Surgeon urges more resources to combat heart disease in babies
World-renowned heart surgeon Professor Victor Tsang is insisting that a lot more can be done in Jamaica to bolster health care, specifically as it relates to the treatment of heart conditions in children.
“Baby heart surgery is expensive and requires a lot of resources, and not just human resources. I mean infrastructure resources,” Tsang told the Jamaica Observer on Tuesday during a tour of the Cardiac Centre at Bustamante Hospital for Children in St Andrew.
Tsang, who visits Jamaica often on medical missions with charity organisation Chain of Hope UK to conduct heart surgeries at Bustamante Hospital, will be in the island for a few days doing approximately a dozen heart surgeries on children.
“A charity like ours can support, to a certain extent, but you cannot expect a non-government organisation to support the longevity of a baby heart surgical programme. The Government must prepare to invest. It is not just baby heart surgery. The skill involved in the care of these children — before, during, and after the surgery — is extensive. That skill can be transferred to other areas with the same standard and the same aim for excellence,” he pointed out.
Tsang, who is a senior cardiac surgeon in London at the famous Great Ormond Street Hospital for Children, shared that he has been visiting Bustamante Hospital for the past 22 years, helping doctors do heart surgeries on babies.
“The Great Ormond Street Hospital is one of the best children’s hospital in the world. The cardiac programme at that hospital is very well established, extremely well recognised. We have a lot of patients. We are very busy and have a tight schedule, but we also understand that there are many places in the world that have a lot of patients with congenital heart disease but they have very limited access to surgeons,” Tsang told the Observer.
“During my schedule, I may have a week off and the charity would arrange my travel and my accommodation and we would liaise with the doctors at this hospital to tend to patients waiting for surgery,” he pointed out.
“I work very closely with the senior surgeon here, Dr Little. I think there are three very senior cardiologists, amazing cardiologists, and a lot of junior doctors. The key limiting factor is the surgical support, the infrastructure of the hospital to support a cardiac programme because it needs a lot of resources — the nurses, the intensive care unit, the operating room, the heart-lung machine and so forth. I am talking about very challenging surgeries dealing with complex problems,” he said.
“In the vast majority of cases the patients do really well, but in a minority of cases, the patients may not survive. It is very important to have good surgical care to deliver the best surgical results,” Tsang added.
He said most of the children who undergo heart surgeries usually survive, but recalled one unusual case that he did locally that resulted in the patient dying in the long run.
“If it is a first time operation, we tend to get them through, but his case was unusual. This child had a surgery, I think 10 to 15 years ago, and needed more surgery, and at the time of reoperation we couldn’t help him. I think we might have been a bit late in dealing with the residual problem.

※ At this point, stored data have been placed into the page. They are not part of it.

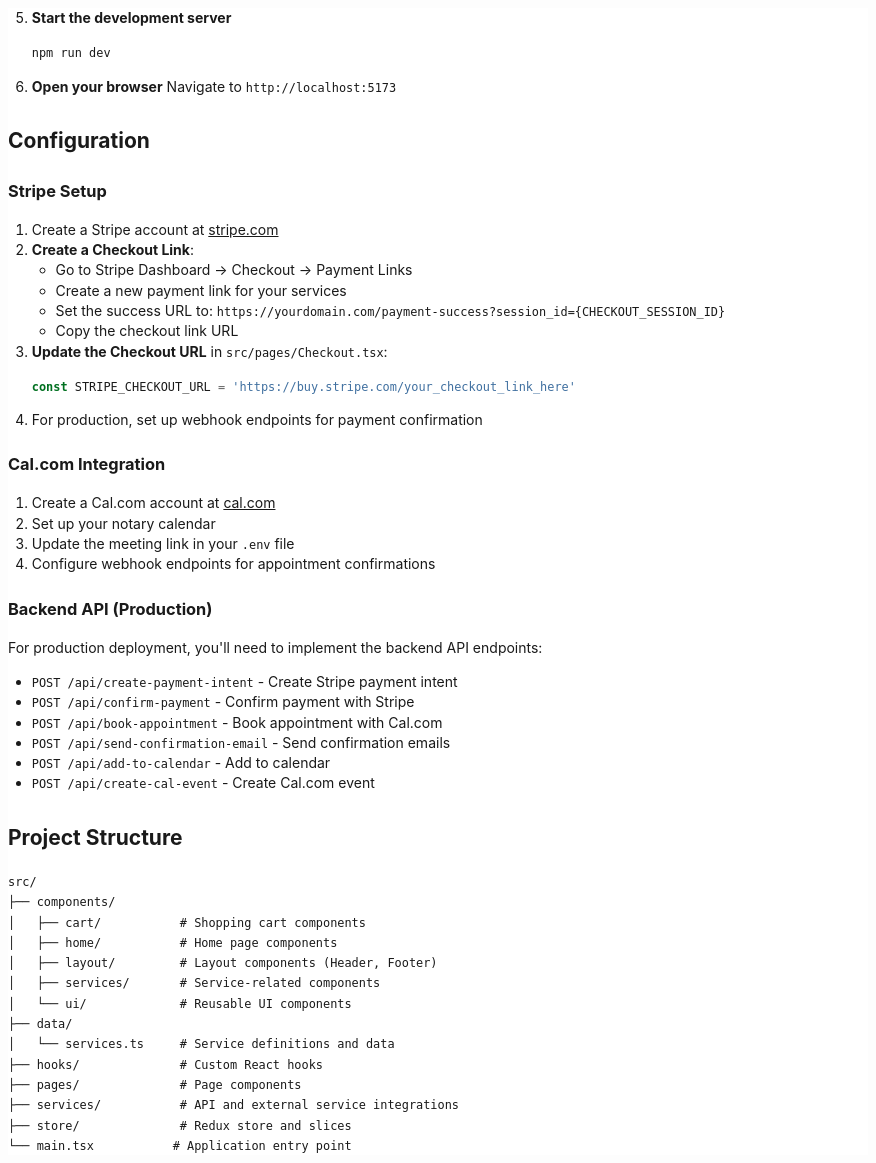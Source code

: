 5. **Start the development server**
   ```bash
   npm run dev
   ```

6. **Open your browser**
   Navigate to `http://localhost:5173`

## Configuration

### Stripe Setup

1. Create a Stripe account at [stripe.com](https://stripe.com)
2. **Create a Checkout Link**:
   - Go to Stripe Dashboard → Checkout → Payment Links
   - Create a new payment link for your services
   - Set the success URL to: `https://yourdomain.com/payment-success?session_id={CHECKOUT_SESSION_ID}`
   - Copy the checkout link URL
3. **Update the Checkout URL** in `src/pages/Checkout.tsx`:
   ```typescript
   const STRIPE_CHECKOUT_URL = 'https://buy.stripe.com/your_checkout_link_here'
   ```
4. For production, set up webhook endpoints for payment confirmation

### Cal.com Integration

1. Create a Cal.com account at [cal.com](https://cal.com)
2. Set up your notary calendar
3. Update the meeting link in your `.env` file
4. Configure webhook endpoints for appointment confirmations

### Backend API (Production)

For production deployment, you'll need to implement the backend API endpoints:

- `POST /api/create-payment-intent` - Create Stripe payment intent
- `POST /api/confirm-payment` - Confirm payment with Stripe
- `POST /api/book-appointment` - Book appointment with Cal.com
- `POST /api/send-confirmation-email` - Send confirmation emails
- `POST /api/add-to-calendar` - Add to calendar
- `POST /api/create-cal-event` - Create Cal.com event

## Project Structure

```
src/
├── components/
│   ├── cart/           # Shopping cart components
│   ├── home/           # Home page components
│   ├── layout/         # Layout components (Header, Footer)
│   ├── services/       # Service-related components
│   └── ui/             # Reusable UI components
├── data/
│   └── services.ts     # Service definitions and data
├── hooks/              # Custom React hooks
├── pages/              # Page components
├── services/           # API and external service integrations
├── store/              # Redux store and slices
└── main.tsx           # Application entry point
```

I hoped we could have been a bit more proactive,” he said.
Emma Scanlan, the chief executive officer of Chain of Hope UK, underscored the importance of partnership in the fight against heart disease in children.
Kingston Freeport Terminal Limited (KFTL) is one such entity that has bought into the call for partnership to save lives.
KFTL recently sponsored a life-saving heart surgery for a child at Bustamante Hospital.
There are also numerous other entities that support the fight against heart disease, among them Gift of Life International, Digicel Foundation, Rotary International, Shaggy Make a Difference Foundation, Congenital Heart Institute of Florida, and the Caribbean Heart Menders Association.